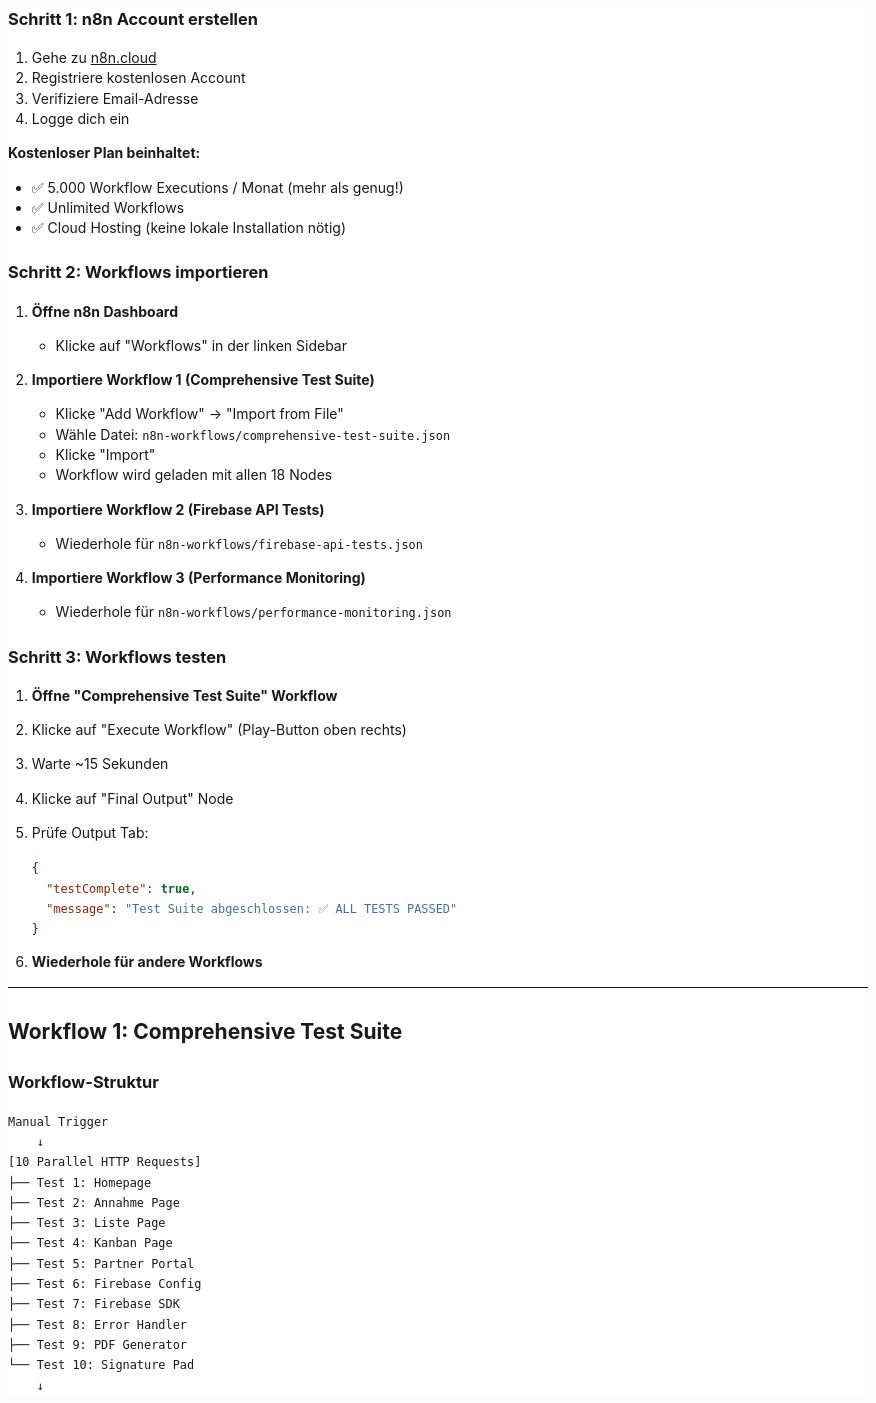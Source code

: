 ### Schritt 1: n8n Account erstellen

1. Gehe zu [n8n.cloud](https://n8n.cloud)
2. Registriere kostenlosen Account
3. Verifiziere Email-Adresse
4. Logge dich ein

**Kostenloser Plan beinhaltet:**
- ✅ 5.000 Workflow Executions / Monat (mehr als genug!)
- ✅ Unlimited Workflows
- ✅ Cloud Hosting (keine lokale Installation nötig)

### Schritt 2: Workflows importieren

1. **Öffne n8n Dashboard**
   - Klicke auf "Workflows" in der linken Sidebar

2. **Importiere Workflow 1 (Comprehensive Test Suite)**
   - Klicke "Add Workflow" → "Import from File"
   - Wähle Datei: `n8n-workflows/comprehensive-test-suite.json`
   - Klicke "Import"
   - Workflow wird geladen mit allen 18 Nodes

3. **Importiere Workflow 2 (Firebase API Tests)**
   - Wiederhole für `n8n-workflows/firebase-api-tests.json`

4. **Importiere Workflow 3 (Performance Monitoring)**
   - Wiederhole für `n8n-workflows/performance-monitoring.json`

### Schritt 3: Workflows testen

1. **Öffne "Comprehensive Test Suite" Workflow**
2. Klicke auf "Execute Workflow" (Play-Button oben rechts)
3. Warte ~15 Sekunden
4. Klicke auf "Final Output" Node
5. Prüfe Output Tab:
   ```json
   {
     "testComplete": true,
     "message": "Test Suite abgeschlossen: ✅ ALL TESTS PASSED"
   }
   ```

6. **Wiederhole für andere Workflows**

---

## Workflow 1: Comprehensive Test Suite

### Workflow-Struktur

```
Manual Trigger
    ↓
[10 Parallel HTTP Requests]
├── Test 1: Homepage
├── Test 2: Annahme Page
├── Test 3: Liste Page
├── Test 4: Kanban Page
├── Test 5: Partner Portal
├── Test 6: Firebase Config
├── Test 7: Firebase SDK
├── Test 8: Error Handler
├── Test 9: PDF Generator
└── Test 10: Signature Pad
    ↓
```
------
The line above containing "2. **Importiere Workflow", the line containing "4. Klicke auf", and every line between them are to be transcribed exactly; no other line is wanted.

2. **Importiere Workflow 1 (Comprehensive Test Suite)**
   - Klicke "Add Workflow" → "Import from File"
   - Wähle Datei: `n8n-workflows/comprehensive-test-suite.json`
   - Klicke "Import"
   - Workflow wird geladen mit allen 18 Nodes

3. **Importiere Workflow 2 (Firebase API Tests)**
   - Wiederhole für `n8n-workflows/firebase-api-tests.json`

4. **Importiere Workflow 3 (Performance Monitoring)**
   - Wiederhole für `n8n-workflows/performance-monitoring.json`

### Schritt 3: Workflows testen

1. **Öffne "Comprehensive Test Suite" Workflow**
2. Klicke auf "Execute Workflow" (Play-Button oben rechts)
3. Warte ~15 Sekunden
4. Klicke auf "Final Output" Node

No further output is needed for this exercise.